WHAT THIS TASK INVOLVES: Excluding pictures, give the entries again exactly as they appear.

EXTRACTED DATA:

• • • • • • •

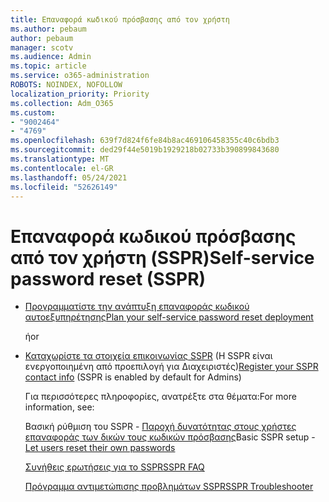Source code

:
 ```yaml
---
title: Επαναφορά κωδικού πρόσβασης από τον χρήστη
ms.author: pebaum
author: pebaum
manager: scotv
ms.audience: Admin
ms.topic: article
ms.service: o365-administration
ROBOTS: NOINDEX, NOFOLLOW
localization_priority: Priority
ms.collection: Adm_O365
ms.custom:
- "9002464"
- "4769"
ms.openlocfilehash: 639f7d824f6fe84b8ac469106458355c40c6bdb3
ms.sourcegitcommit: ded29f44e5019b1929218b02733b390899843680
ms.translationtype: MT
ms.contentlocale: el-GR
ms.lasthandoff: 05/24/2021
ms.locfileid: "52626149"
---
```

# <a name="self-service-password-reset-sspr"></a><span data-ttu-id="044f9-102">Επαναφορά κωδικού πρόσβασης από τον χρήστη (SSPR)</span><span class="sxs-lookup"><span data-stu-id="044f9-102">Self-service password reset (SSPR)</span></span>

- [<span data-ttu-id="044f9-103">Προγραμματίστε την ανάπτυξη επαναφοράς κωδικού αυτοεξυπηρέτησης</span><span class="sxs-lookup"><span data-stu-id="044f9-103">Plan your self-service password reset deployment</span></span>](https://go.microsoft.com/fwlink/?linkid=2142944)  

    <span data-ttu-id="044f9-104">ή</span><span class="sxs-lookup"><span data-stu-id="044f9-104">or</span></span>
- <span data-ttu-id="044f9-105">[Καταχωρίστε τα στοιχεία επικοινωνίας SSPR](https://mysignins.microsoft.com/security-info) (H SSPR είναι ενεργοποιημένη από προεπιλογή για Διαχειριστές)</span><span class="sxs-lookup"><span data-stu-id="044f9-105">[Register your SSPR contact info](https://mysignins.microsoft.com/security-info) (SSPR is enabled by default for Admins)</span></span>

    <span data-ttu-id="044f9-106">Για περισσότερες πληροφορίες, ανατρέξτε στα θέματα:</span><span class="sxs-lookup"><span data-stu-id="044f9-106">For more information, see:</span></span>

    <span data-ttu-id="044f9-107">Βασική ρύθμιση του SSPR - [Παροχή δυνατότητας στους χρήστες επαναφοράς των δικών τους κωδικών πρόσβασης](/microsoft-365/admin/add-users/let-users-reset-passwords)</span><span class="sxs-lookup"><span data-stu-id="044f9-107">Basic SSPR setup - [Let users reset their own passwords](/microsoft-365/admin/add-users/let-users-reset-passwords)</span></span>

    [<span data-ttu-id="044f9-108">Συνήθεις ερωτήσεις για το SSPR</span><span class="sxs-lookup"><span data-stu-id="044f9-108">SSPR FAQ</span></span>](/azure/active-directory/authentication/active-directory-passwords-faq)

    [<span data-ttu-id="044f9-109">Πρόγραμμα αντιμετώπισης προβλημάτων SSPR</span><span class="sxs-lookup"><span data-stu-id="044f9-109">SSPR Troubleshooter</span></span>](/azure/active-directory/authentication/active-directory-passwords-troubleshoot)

• • • • • • •

REPLY:
Source code

:
 ```yaml
---
title: Επαναφορά κωδικού πρόσβασης από τον χρήστη
ms.author: pebaum
author: pebaum
manager: scotv
ms.audience: Admin
ms.topic: article
ms.service: o365-administration
ROBOTS: NOINDEX, NOFOLLOW
localization_priority: Priority
ms.collection: Adm_O365
ms.custom:
- "9002464"
- "4769"
ms.openlocfilehash: 639f7d824f6fe84b8ac469106458355c40c6bdb3
ms.sourcegitcommit: ded29f44e5019b1929218b02733b390899843680
ms.translationtype: MT
ms.contentlocale: el-GR
ms.lasthandoff: 05/24/2021
ms.locfileid: "52626149"
---
```

# <a name="self-service-password-reset-sspr"></a><span data-ttu-id="044f9-102">Επαναφορά κωδικού πρόσβασης από τον χρήστη (SSPR)</span><span class="sxs-lookup"><span data-stu-id="044f9-102">Self-service password reset (SSPR)</span></span>

- [<span data-ttu-id="044f9-103">Προγραμματίστε την ανάπτυξη επαναφοράς κωδικού αυτοεξυπηρέτησης</span><span class="sxs-lookup"><span data-stu-id="044f9-103">Plan your self-service password reset deployment</span></span>](https://go.microsoft.com/fwlink/?linkid=2142944)  

    <span data-ttu-id="044f9-104">ή</span><span class="sxs-lookup"><span data-stu-id="044f9-104">or</span></span>
- <span data-ttu-id="044f9-105">[Καταχωρίστε τα στοιχεία επικοινωνίας SSPR](https://mysignins.microsoft.com/security-info) (H SSPR είναι ενεργοποιημένη από προεπιλογή για Διαχειριστές)</span><span class="sxs-lookup"><span data-stu-id="044f9-105">[Register your SSPR contact info](https://mysignins.microsoft.com/security-info) (SSPR is enabled by default for Admins)</span></span>

    <span data-ttu-id="044f9-106">Για περισσότερες πληροφορίες, ανατρέξτε στα θέματα:</span><span class="sxs-lookup"><span data-stu-id="044f9-106">For more information, see:</span></span>

    <span data-ttu-id="044f9-107">Βασική ρύθμιση του SSPR - [Παροχή δυνατότητας στους χρήστες επαναφοράς των δικών τους κωδικών πρόσβασης](/microsoft-365/admin/add-users/let-users-reset-passwords)</span><span class="sxs-lookup"><span data-stu-id="044f9-107">Basic SSPR setup - [Let users reset their own passwords](/microsoft-365/admin/add-users/let-users-reset-passwords)</span></span>

    [<span data-ttu-id="044f9-108">Συνήθεις ερωτήσεις για το SSPR</span><span class="sxs-lookup"><span data-stu-id="044f9-108">SSPR FAQ</span></span>](/azure/active-directory/authentication/active-directory-passwords-faq)

    [<span data-ttu-id="044f9-109">Πρόγραμμα αντιμετώπισης προβλημάτων SSPR</span><span class="sxs-lookup"><span data-stu-id="044f9-109">SSPR Troubleshooter</span></span>](/azure/active-directory/authentication/active-directory-passwords-troubleshoot)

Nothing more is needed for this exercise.